著作権法とは

知的財産権の一つには、著作権があります。著作権関連には、著作者人格権や著作隣接権という権利も保護しています。著作権法では、著作を財産としてとらえ、権利を保護するために、その内容と範囲を定めています。

著作権とは、自らの思想や感情を絵画や音楽などのさまざまな表現形式で表したものなのですが、著作権法は、これらの著作物の財産について呼ぶものとなっています。そういったことから、著作権は、特許権などと同じ種類の知的財産として扱われているのです。

また、著作権は、ベルヌ条約という国際条約や万国著作権条約、TRIPS協定によって、著作物について最低要件を定めて保護されるように定められています。日本では、このベルヌ条約により、無方式主義を採用しています。そこで、著作権法は、これらの国際条約をもとに定めた法令ということになっています。

なお、コピーライトマーク「@」は、著作権者を表すものとして、国際的に使用されているマークとされています。ただし、日本の最高裁では、ベルヌ条約に加盟する北朝鮮に対して、その著作物保護の義務がないことを示しています。

著作権による効力

著作権法は、排他的な効力をもつものです。権利を独占して排除できる権利です。著作権は排他権でありながら、相対的独占権ということになります。そのことから、特許権のような絶対的な独占権ではないのです。これが著作権の特徴といえるものとなっています。

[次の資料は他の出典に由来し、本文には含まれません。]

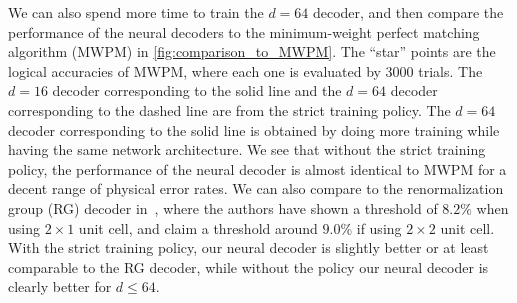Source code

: We can also spend more time to train the $d=64$ decoder, and then compare the performance of the neural decoders to the minimum-weight perfect matching algorithm (MWPM) in \autoref{fig:comparison_to_MWPM}.
The ``star'' points are the logical accuracies of MWPM, where each one is evaluated by $3000$ trials.
The $d=16$ decoder corresponding to the solid line and the $d=64$ decoder corresponding to the dashed line are from the strict training policy.
The $d=64$ decoder corresponding to the solid line is obtained by doing more training while having the same network architecture.
We see that without the strict training policy, the performance of the neural decoder is almost identical to MWPM for a decent range of physical error rates.
We can also compare to the renormalization group (RG) decoder in~\cite{duclos2010fast}, where the authors have shown a threshold of $8.2\%$ when using $2\times 1$ unit cell, and claim a threshold around $9.0\%$ if using $2\times 2$ unit cell.
With the strict training policy, our neural decoder is slightly better or at least comparable to the RG decoder, while without the policy our neural decoder is clearly better for $d\leq 64$.
\smallskip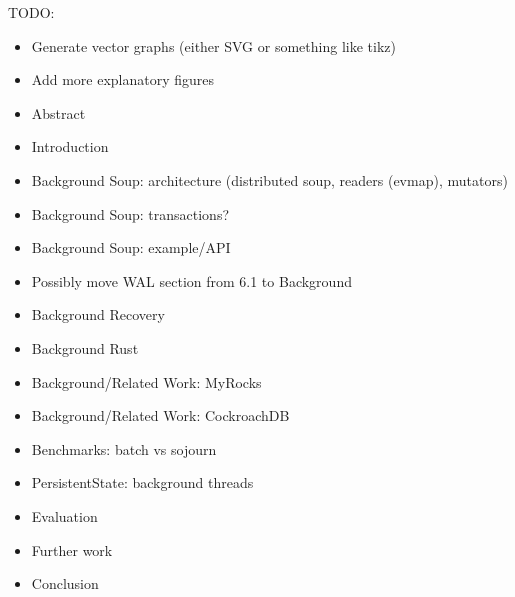 \color{purple}
TODO:
\begin{itemize}
  \item Generate vector graphs (either SVG or something like tikz)
  \item Add more explanatory figures

  \item Abstract
  \item Introduction

  \item Background Soup: architecture (distributed soup, readers (evmap), mutators)
  \item Background Soup: transactions?
  \item Background Soup: example/API
  \item Possibly move WAL section from 6.1 to Background

  \item Background Recovery
  \item Background Rust

  \item Background/Related Work: MyRocks
  \item Background/Related Work: CockroachDB

  \item Benchmarks: batch vs sojourn

  \item PersistentState: background threads

  \item Evaluation
  \item Further work
  \item Conclusion
\end{itemize}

ただし、著作権法は、著作者によって作成された創作物についてその利益を保護するものなので、これには、著作法によって保護される権利は、無体財産権といわれているものです。この無体財産である著作権については、著作者が作品の有体物の所有権を他人に譲渡しても、著作者から著作権は消滅しません。著作権の譲渡においては、このことについて理解しておく必要があるでしょう。

また、文化庁においては、著作権の登録制度を設けていますが、著作物はこれに登録しなければ、権利が発生するといったものではありません。そのことから、著作権は、特許権などのように登録によってはじめて権利が発生するものとは異なるものとなります。著作物が創作されたときに、権利が発生するということを理解しておくことが必要となるのです。